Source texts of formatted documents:
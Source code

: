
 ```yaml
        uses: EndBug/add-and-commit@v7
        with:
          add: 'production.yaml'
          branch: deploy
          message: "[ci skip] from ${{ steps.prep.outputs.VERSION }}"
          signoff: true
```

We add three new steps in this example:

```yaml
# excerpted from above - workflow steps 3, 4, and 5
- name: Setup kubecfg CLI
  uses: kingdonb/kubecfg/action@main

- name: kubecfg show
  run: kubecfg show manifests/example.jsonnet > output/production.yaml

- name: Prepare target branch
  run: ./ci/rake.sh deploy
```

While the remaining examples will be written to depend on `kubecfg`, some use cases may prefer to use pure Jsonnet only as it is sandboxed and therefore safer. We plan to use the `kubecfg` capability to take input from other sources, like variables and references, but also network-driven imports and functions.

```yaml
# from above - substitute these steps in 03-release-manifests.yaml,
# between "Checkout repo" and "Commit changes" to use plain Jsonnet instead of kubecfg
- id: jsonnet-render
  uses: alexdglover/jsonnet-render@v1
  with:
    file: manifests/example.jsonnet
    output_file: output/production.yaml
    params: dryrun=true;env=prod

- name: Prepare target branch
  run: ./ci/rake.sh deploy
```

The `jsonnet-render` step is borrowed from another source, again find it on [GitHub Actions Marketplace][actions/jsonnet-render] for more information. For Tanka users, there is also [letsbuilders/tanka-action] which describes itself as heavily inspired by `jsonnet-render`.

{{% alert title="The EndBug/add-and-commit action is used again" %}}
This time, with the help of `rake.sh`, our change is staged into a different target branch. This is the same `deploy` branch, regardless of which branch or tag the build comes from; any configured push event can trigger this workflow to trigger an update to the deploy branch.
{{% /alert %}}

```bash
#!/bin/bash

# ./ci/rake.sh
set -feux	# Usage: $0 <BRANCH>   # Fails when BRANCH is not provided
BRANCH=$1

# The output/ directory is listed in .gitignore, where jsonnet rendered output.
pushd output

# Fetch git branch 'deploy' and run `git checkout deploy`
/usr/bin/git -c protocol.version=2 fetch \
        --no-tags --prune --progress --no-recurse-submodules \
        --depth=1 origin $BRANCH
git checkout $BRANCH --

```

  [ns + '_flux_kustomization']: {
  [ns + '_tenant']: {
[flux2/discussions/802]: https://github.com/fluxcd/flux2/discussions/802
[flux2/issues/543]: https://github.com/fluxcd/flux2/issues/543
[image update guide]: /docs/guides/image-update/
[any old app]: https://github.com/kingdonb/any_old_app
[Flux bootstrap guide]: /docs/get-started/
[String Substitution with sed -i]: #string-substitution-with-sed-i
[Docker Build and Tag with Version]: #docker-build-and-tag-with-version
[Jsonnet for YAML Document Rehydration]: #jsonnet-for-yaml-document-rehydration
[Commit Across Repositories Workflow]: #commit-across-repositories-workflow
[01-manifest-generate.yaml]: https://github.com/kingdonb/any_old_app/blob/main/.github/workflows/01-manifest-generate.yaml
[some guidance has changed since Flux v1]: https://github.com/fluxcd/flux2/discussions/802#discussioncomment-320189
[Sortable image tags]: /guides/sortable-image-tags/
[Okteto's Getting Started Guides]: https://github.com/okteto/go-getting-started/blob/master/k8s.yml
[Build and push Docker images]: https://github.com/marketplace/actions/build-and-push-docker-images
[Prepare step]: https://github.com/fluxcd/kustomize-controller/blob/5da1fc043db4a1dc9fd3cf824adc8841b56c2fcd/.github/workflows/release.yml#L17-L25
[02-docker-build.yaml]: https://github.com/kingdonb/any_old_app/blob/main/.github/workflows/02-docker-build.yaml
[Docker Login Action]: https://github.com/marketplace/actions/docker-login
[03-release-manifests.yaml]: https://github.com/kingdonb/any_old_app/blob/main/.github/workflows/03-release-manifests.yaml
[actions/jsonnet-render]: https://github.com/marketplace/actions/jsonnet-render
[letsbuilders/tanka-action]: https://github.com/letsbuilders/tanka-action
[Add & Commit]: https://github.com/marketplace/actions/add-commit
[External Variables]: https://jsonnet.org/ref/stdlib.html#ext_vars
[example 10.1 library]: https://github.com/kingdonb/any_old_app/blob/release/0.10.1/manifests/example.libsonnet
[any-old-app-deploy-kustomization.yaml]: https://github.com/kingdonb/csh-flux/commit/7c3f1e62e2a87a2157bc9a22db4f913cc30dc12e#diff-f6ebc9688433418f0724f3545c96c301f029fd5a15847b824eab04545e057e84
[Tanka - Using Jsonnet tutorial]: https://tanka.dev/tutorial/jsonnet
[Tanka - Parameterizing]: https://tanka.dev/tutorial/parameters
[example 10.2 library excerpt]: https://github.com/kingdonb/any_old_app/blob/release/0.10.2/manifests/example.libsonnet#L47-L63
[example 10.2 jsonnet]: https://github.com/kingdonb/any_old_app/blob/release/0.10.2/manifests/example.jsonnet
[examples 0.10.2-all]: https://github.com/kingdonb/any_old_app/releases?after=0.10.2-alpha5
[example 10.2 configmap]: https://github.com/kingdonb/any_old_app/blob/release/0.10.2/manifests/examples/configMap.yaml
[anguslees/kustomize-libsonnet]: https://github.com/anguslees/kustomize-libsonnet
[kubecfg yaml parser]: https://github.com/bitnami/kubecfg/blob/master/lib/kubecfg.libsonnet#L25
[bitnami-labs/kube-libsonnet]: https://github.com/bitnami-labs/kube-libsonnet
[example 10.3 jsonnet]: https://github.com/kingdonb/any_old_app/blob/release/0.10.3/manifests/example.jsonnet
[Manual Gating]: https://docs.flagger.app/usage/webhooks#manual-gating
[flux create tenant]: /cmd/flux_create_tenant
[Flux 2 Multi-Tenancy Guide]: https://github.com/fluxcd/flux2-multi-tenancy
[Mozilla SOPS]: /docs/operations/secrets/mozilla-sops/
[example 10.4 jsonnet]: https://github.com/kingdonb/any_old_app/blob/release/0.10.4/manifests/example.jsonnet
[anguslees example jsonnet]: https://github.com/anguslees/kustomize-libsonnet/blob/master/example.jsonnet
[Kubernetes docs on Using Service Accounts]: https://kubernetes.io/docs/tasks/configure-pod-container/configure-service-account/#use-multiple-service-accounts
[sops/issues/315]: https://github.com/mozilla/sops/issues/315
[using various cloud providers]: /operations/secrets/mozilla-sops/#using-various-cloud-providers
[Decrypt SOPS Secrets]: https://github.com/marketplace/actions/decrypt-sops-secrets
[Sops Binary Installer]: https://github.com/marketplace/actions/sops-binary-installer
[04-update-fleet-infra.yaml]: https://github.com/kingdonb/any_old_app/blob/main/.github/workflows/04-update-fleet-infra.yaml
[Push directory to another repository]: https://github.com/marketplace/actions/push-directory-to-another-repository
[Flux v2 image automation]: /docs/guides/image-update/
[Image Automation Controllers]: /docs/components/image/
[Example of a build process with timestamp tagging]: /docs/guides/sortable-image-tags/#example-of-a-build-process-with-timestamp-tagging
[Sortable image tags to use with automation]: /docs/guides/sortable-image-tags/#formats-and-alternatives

• _WHAT YOU HAVE TO DO_:
Return all of the entries word for word.

• _FINISHED TASK_:
Source code

:
 ```yaml
        uses: EndBug/add-and-commit@v7
        with:
          add: 'production.yaml'
          branch: deploy
          message: "[ci skip] from ${{ steps.prep.outputs.VERSION }}"
          signoff: true
```

We add three new steps in this example:

```yaml
# excerpted from above - workflow steps 3, 4, and 5
- name: Setup kubecfg CLI
  uses: kingdonb/kubecfg/action@main

- name: kubecfg show
  run: kubecfg show manifests/example.jsonnet > output/production.yaml

- name: Prepare target branch
  run: ./ci/rake.sh deploy
```

While the remaining examples will be written to depend on `kubecfg`, some use cases may prefer to use pure Jsonnet only as it is sandboxed and therefore safer. We plan to use the `kubecfg` capability to take input from other sources, like variables and references, but also network-driven imports and functions.

```yaml
# from above - substitute these steps in 03-release-manifests.yaml,
# between "Checkout repo" and "Commit changes" to use plain Jsonnet instead of kubecfg
- id: jsonnet-render
  uses: alexdglover/jsonnet-render@v1
  with:
    file: manifests/example.jsonnet
    output_file: output/production.yaml
    params: dryrun=true;env=prod

- name: Prepare target branch
  run: ./ci/rake.sh deploy
```

The `jsonnet-render` step is borrowed from another source, again find it on [GitHub Actions Marketplace][actions/jsonnet-render] for more information. For Tanka users, there is also [letsbuilders/tanka-action] which describes itself as heavily inspired by `jsonnet-render`.

{{% alert title="The EndBug/add-and-commit action is used again" %}}
This time, with the help of `rake.sh`, our change is staged into a different target branch. This is the same `deploy` branch, regardless of which branch or tag the build comes from; any configured push event can trigger this workflow to trigger an update to the deploy branch.
{{% /alert %}}

```bash
#!/bin/bash

# ./ci/rake.sh
set -feux	# Usage: $0 <BRANCH>   # Fails when BRANCH is not provided
BRANCH=$1

# The output/ directory is listed in .gitignore, where jsonnet rendered output.
pushd output

# Fetch git branch 'deploy' and run `git checkout deploy`
/usr/bin/git -c protocol.version=2 fetch \
        --no-tags --prune --progress --no-recurse-submodules \
        --depth=1 origin $BRANCH
git checkout $BRANCH --

```

  [ns + '_flux_kustomization']: {
  [ns + '_tenant']: {
[flux2/discussions/802]: https://github.com/fluxcd/flux2/discussions/802
[flux2/issues/543]: https://github.com/fluxcd/flux2/issues/543
[image update guide]: /docs/guides/image-update/
[any old app]: https://github.com/kingdonb/any_old_app
[Flux bootstrap guide]: /docs/get-started/
[String Substitution with sed -i]: #string-substitution-with-sed-i
[Docker Build and Tag with Version]: #docker-build-and-tag-with-version
[Jsonnet for YAML Document Rehydration]: #jsonnet-for-yaml-document-rehydration
[Commit Across Repositories Workflow]: #commit-across-repositories-workflow
[01-manifest-generate.yaml]: https://github.com/kingdonb/any_old_app/blob/main/.github/workflows/01-manifest-generate.yaml
[some guidance has changed since Flux v1]: https://github.com/fluxcd/flux2/discussions/802#discussioncomment-320189
[Sortable image tags]: /guides/sortable-image-tags/
[Okteto's Getting Started Guides]: https://github.com/okteto/go-getting-started/blob/master/k8s.yml
[Build and push Docker images]: https://github.com/marketplace/actions/build-and-push-docker-images
[Prepare step]: https://github.com/fluxcd/kustomize-controller/blob/5da1fc043db4a1dc9fd3cf824adc8841b56c2fcd/.github/workflows/release.yml#L17-L25
[02-docker-build.yaml]: https://github.com/kingdonb/any_old_app/blob/main/.github/workflows/02-docker-build.yaml
[Docker Login Action]: https://github.com/marketplace/actions/docker-login
[03-release-manifests.yaml]: https://github.com/kingdonb/any_old_app/blob/main/.github/workflows/03-release-manifests.yaml
[actions/jsonnet-render]: https://github.com/marketplace/actions/jsonnet-render
[letsbuilders/tanka-action]: https://github.com/letsbuilders/tanka-action
[Add & Commit]: https://github.com/marketplace/actions/add-commit
[External Variables]: https://jsonnet.org/ref/stdlib.html#ext_vars
[example 10.1 library]: https://github.com/kingdonb/any_old_app/blob/release/0.10.1/manifests/example.libsonnet
[any-old-app-deploy-kustomization.yaml]: https://github.com/kingdonb/csh-flux/commit/7c3f1e62e2a87a2157bc9a22db4f913cc30dc12e#diff-f6ebc9688433418f0724f3545c96c301f029fd5a15847b824eab04545e057e84
[Tanka - Using Jsonnet tutorial]: https://tanka.dev/tutorial/jsonnet
[Tanka - Parameterizing]: https://tanka.dev/tutorial/parameters
[example 10.2 library excerpt]: https://github.com/kingdonb/any_old_app/blob/release/0.10.2/manifests/example.libsonnet#L47-L63
[example 10.2 jsonnet]: https://github.com/kingdonb/any_old_app/blob/release/0.10.2/manifests/example.jsonnet
[examples 0.10.2-all]: https://github.com/kingdonb/any_old_app/releases?after=0.10.2-alpha5
[example 10.2 configmap]: https://github.com/kingdonb/any_old_app/blob/release/0.10.2/manifests/examples/configMap.yaml
[anguslees/kustomize-libsonnet]: https://github.com/anguslees/kustomize-libsonnet
[kubecfg yaml parser]: https://github.com/bitnami/kubecfg/blob/master/lib/kubecfg.libsonnet#L25
[bitnami-labs/kube-libsonnet]: https://github.com/bitnami-labs/kube-libsonnet
[example 10.3 jsonnet]: https://github.com/kingdonb/any_old_app/blob/release/0.10.3/manifests/example.jsonnet
[Manual Gating]: https://docs.flagger.app/usage/webhooks#manual-gating
[flux create tenant]: /cmd/flux_create_tenant
[Flux 2 Multi-Tenancy Guide]: https://github.com/fluxcd/flux2-multi-tenancy
[Mozilla SOPS]: /docs/operations/secrets/mozilla-sops/
[example 10.4 jsonnet]: https://github.com/kingdonb/any_old_app/blob/release/0.10.4/manifests/example.jsonnet
[anguslees example jsonnet]: https://github.com/anguslees/kustomize-libsonnet/blob/master/example.jsonnet
[Kubernetes docs on Using Service Accounts]: https://kubernetes.io/docs/tasks/configure-pod-container/configure-service-account/#use-multiple-service-accounts
[sops/issues/315]: https://github.com/mozilla/sops/issues/315
[using various cloud providers]: /operations/secrets/mozilla-sops/#using-various-cloud-providers
[Decrypt SOPS Secrets]: https://github.com/marketplace/actions/decrypt-sops-secrets
[Sops Binary Installer]: https://github.com/marketplace/actions/sops-binary-installer
[04-update-fleet-infra.yaml]: https://github.com/kingdonb/any_old_app/blob/main/.github/workflows/04-update-fleet-infra.yaml
[Push directory to another repository]: https://github.com/marketplace/actions/push-directory-to-another-repository
[Flux v2 image automation]: /docs/guides/image-update/
[Image Automation Controllers]: /docs/components/image/
[Example of a build process with timestamp tagging]: /docs/guides/sortable-image-tags/#example-of-a-build-process-with-timestamp-tagging
[Sortable image tags to use with automation]: /docs/guides/sortable-image-tags/#formats-and-alternatives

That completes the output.